In the 2024 general election, incumbent Wisconsin Sen. Tammy Baldwin, a Democrat, bested her GOP rival, bank executive Eric Hovde, by a small but substantial margin of some 28,000-plus votes with 99% of results in — just shy of a one percentage point victory.
On Tuesday, exactly one week after losing the election, Hovde admitted his “loss” in a lengthy video posted on X (formerly Twitter).
The failed candidate noted that the narrow defeat would legally allow him to request a recount under Badger State law but expressed some measure of doubt as to whether he would actually request one. At the same time, Hovde also cast doubt on the integrity of the election.
“Many people have reached out to me with concerns about the voting inconsistencies we experienced on Election Day,” the caption to the video reads.
Hovde goes on to complain about Baldwin securing her margin of victory by a series of ballots cast by residents of Milwaukee — which he says broke for her by a margin of “nearly 90%.”
“Statistically, this seems improbable,” Hovde tells the camera. “Because it didn’t match the pattern from same-day voting in Milwaukee, where I received 22% of the votes. Since last Wednesday, numerous parties have reached out to me about voting inconsistencies such as: certain voting precincts in Milwaukee having turnout of over 150% of registered voters; and in some cases over 200%.”
In Wisconsin, voters can register and vote on the same day — including election day.
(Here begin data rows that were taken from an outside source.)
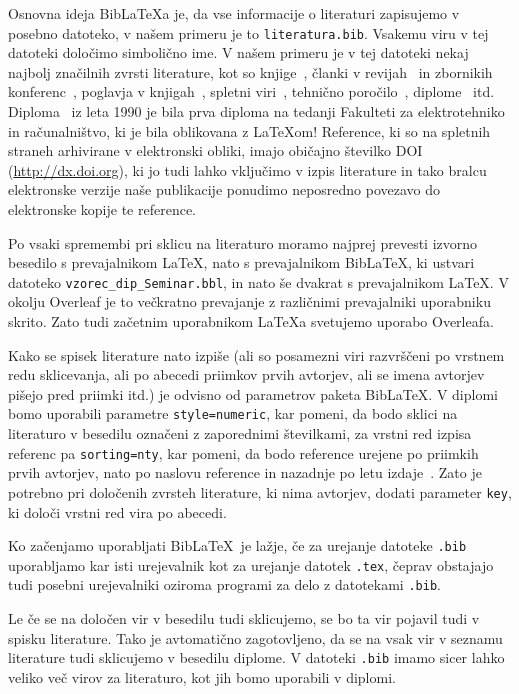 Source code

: \documentclass[a4paper,12pt,openright]{book}
\newcommand{\BibLaTeX}{{\sc Bib}\LaTeX}
\begin{document}
Osnovna ideja \BibLaTeX{a} je, da vse informacije o literaturi zapisujemo v posebno datoteko, v našem primeru je to \texttt{literatura.bib}.
Vsakemu viru v tej datoteki določimo simbolično ime.
V  našem primeru je v tej datoteki nekaj najbolj značilnih zvrsti literature, kot so knjige~\cite{lamport}, 
članki v revijah~\cite{leonardo} in zbornikih konferenc~\cite{ciuha2010visualization},
poglavja v knjigah~\cite{poglavje_springer}, 
spletni viri~\cite{slovarji,video}, 
tehnično poročilo~\cite{andersen2012kinect}, 
diplome~\cite{diploma} itd.
Diploma~\cite{diploma} iz leta 1990 je bila prva diploma na tedanji Fakulteti za elektrotehniko in računalništvo, ki je bila oblikovana z \LaTeX om!
Reference, ki so na spletnih straneh arhivirane v elektronski obliki, imajo običajno  \v stevilko DOI (\url{http://dx.doi.org}), ki jo tudi lahko vključimo v izpis literature in tako bralcu elektronske verzije naše publikacije ponudimo neposredno povezavo do elektronske kopije te reference.

Po vsaki spremembi pri sklicu na literaturo moramo najprej prevesti izvorno besedilo s prevajalnikom \LaTeX, nato s prevajalnikom  \BibLaTeX, ki ustvari datoteko  {\tt vzorec\_dip\_Seminar.bbl}, in nato še dvakrat s prevajalnikom  \LaTeX.
V okolju Overleaf je to večkratno prevajanje z različnimi prevajalniki uporabniku skrito. Zato tudi začetnim uporabnikom \LaTeX a svetujemo uporabo Overleafa.

Kako se spisek literature nato izpiše (ali so posamezni viri razvrščeni po vrstnem redu sklicevanja, ali po abecedi priimkov prvih avtorjev, ali se imena avtorjev pišejo pred priimki itd.) je odvisno od parametrov paketa \BibLaTeX.
V diplomi bomo uporabili parametre 
\texttt{style=numeric}, kar pomeni, da bodo sklici na literaturo v besedilu označeni z zaporednimi številkami, za vrstni red izpisa referenc pa 
\texttt{sorting=nty}, kar pomeni, da bodo reference urejene po priimkih prvih avtorjev, nato po naslovu reference in nazadnje po letu izdaje~\cite{ctan}.
Zato je potrebno pri določenih zvrsteh literature, ki nima avtorjev, dodati parameter \texttt{key}, ki določi vrstni red vira po abecedi.

Ko začenjamo uporabljati \BibLaTeX\ je lažje, če za urejanje datoteke \texttt{.bib} uporabljamo kar isti urejevalnik kot za urejanje datotek \texttt{.tex}, 
čeprav obstajajo tudi posebni urejevalniki oziroma programi za delo z datotekami \texttt{.bib}.

Le če se  na določen vir v besedilu tudi sklicujemo, se bo ta vir pojavil tudi v spisku literature.
Tako je avtomatično zagotovljeno, da se na vsak vir v seznamu literature tudi sklicujemo v besedilu diplome.
V datoteki \texttt{.bib} imamo sicer lahko veliko več virov za literaturo, kot jih bomo uporabili v diplomi.
\end{document}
Because of same-day registration, many precincts exceed 100% of registered voters.
Hovde sidestepped this feature of his state’s electoral system — seemingly as part of an effort to lend credence to his aforementioned claims of “voting inconsistencies.” Later on, however, Hovde mentioned a “surge” of same-day registrations — within the context of Vice President Kamala Harris’ vote totals compared to those received by President Joe Biden in 2020.
The aspersions cast on the election were ridiculed, criticized and dismissed by Baldwin, other Wisconsin Republicans, and local media.
There is, to date, no evidence anything untoward occurred during Wisconsin’s election this year. Counties are still reviewing ballots and canvassing must be complete by Nov. 19 before the state will formally certify the results by Dec. 1.
Hovde has held out the option of a recount without committing one way or another. The upshot of his doubt-sewing video is unclear.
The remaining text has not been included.